# 200 vs. 240???



## TheNatrix (May 2, 2002)

Ok, before you automatically say '240's are the best' since you own one, please give me your honest oppinion and facts about the cars.

Ok, I'm really into Nissan's and want to buy another one. Right now I have a B13 GA16 Sentra with a few mods (timing, CAI), but I am looking to upgrade. I know a lot about Sentra's and the different models engines and platforms, but I want to lean more towards the 200 or 240. 

The problem is, I know very little about the engines/aftermarket parts for them. What would any of you recommend? Which has the best record for not having mechanical problems, and of course, power (hp/tq)? I'm researching them right now but I figured I would post this for the experts to answer. THanks a lot people. 

Long live Nissan


----------



## Grant (May 2, 2002)

well people usually choose the 240sx because of its rear wheel drive platform. the 200sx is a light a higher revving car (more like a civic or integra). It still boils down to a matter of preference, but in the end the 240sx has more characteristics of a sports car as opposed to the 200sx. now if you were talking about a BRITISH 200sx,  that would be a lil different


----------



## Sykikchimp (May 8, 2002)

I agree... Both cars can be made to handle extremely well, but the RWD platform of the 240 wins most people over (including me). Did they put the SR20DE in a 200sx here? (I know they did for several years..) I believe if you had that motor you could hold your own against a 240 hp/tq wise with mods. But the extra .8 litres of the KA will tear on a GA16.


----------



## AceInHole (May 8, 2002)

Sykikchimp said:


> *I agree... Both cars can be made to handle extremely well, but the RWD platform of the 240 wins most people over (including me).

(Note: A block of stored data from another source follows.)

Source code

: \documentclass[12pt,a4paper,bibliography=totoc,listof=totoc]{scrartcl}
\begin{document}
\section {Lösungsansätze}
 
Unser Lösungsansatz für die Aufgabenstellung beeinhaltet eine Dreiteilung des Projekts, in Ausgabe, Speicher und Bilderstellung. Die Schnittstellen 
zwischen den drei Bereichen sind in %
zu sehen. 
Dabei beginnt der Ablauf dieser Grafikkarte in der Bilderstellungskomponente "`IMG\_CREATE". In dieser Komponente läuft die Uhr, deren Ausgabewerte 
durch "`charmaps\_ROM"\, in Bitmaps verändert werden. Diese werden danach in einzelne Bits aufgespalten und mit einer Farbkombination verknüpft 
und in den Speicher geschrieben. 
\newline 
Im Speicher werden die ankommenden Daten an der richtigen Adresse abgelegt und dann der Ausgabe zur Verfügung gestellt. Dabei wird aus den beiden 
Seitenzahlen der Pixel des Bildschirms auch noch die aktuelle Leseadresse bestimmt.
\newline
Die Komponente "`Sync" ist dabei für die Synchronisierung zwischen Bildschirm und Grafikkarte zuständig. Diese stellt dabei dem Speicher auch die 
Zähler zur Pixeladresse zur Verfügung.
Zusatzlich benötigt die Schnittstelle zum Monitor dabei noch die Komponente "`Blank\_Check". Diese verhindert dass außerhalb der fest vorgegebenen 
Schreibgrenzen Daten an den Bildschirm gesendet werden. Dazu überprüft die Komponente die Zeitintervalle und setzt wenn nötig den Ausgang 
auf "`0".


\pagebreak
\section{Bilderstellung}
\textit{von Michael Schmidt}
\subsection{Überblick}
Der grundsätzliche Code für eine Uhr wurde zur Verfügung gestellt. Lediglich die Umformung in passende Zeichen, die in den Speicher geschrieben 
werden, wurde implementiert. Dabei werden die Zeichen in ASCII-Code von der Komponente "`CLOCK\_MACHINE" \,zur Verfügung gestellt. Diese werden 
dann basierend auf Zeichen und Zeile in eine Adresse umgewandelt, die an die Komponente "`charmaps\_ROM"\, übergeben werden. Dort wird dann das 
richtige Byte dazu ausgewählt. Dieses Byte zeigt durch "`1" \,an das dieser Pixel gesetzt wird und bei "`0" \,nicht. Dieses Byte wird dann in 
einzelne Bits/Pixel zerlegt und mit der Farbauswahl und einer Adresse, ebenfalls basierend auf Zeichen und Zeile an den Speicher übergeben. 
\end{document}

Did they put the SR20DE in a 200sx here? (I know they did for several years..) I believe if you had that motor you could hold your own against a 240 hp/tq wise with mods. But the extra .8 litres of the KA will tear on a GA16. *


the USDM SE-R's came with the SR20DE, which will handle a LOT of boost in stock trim.


----------



## S15dude (May 7, 2002)

The bluebird FWD SR20DET is always an option too. I have a friend that wants to put one of those into his dads G20 when his dad is done with it.


----------



## Guest (May 12, 2002)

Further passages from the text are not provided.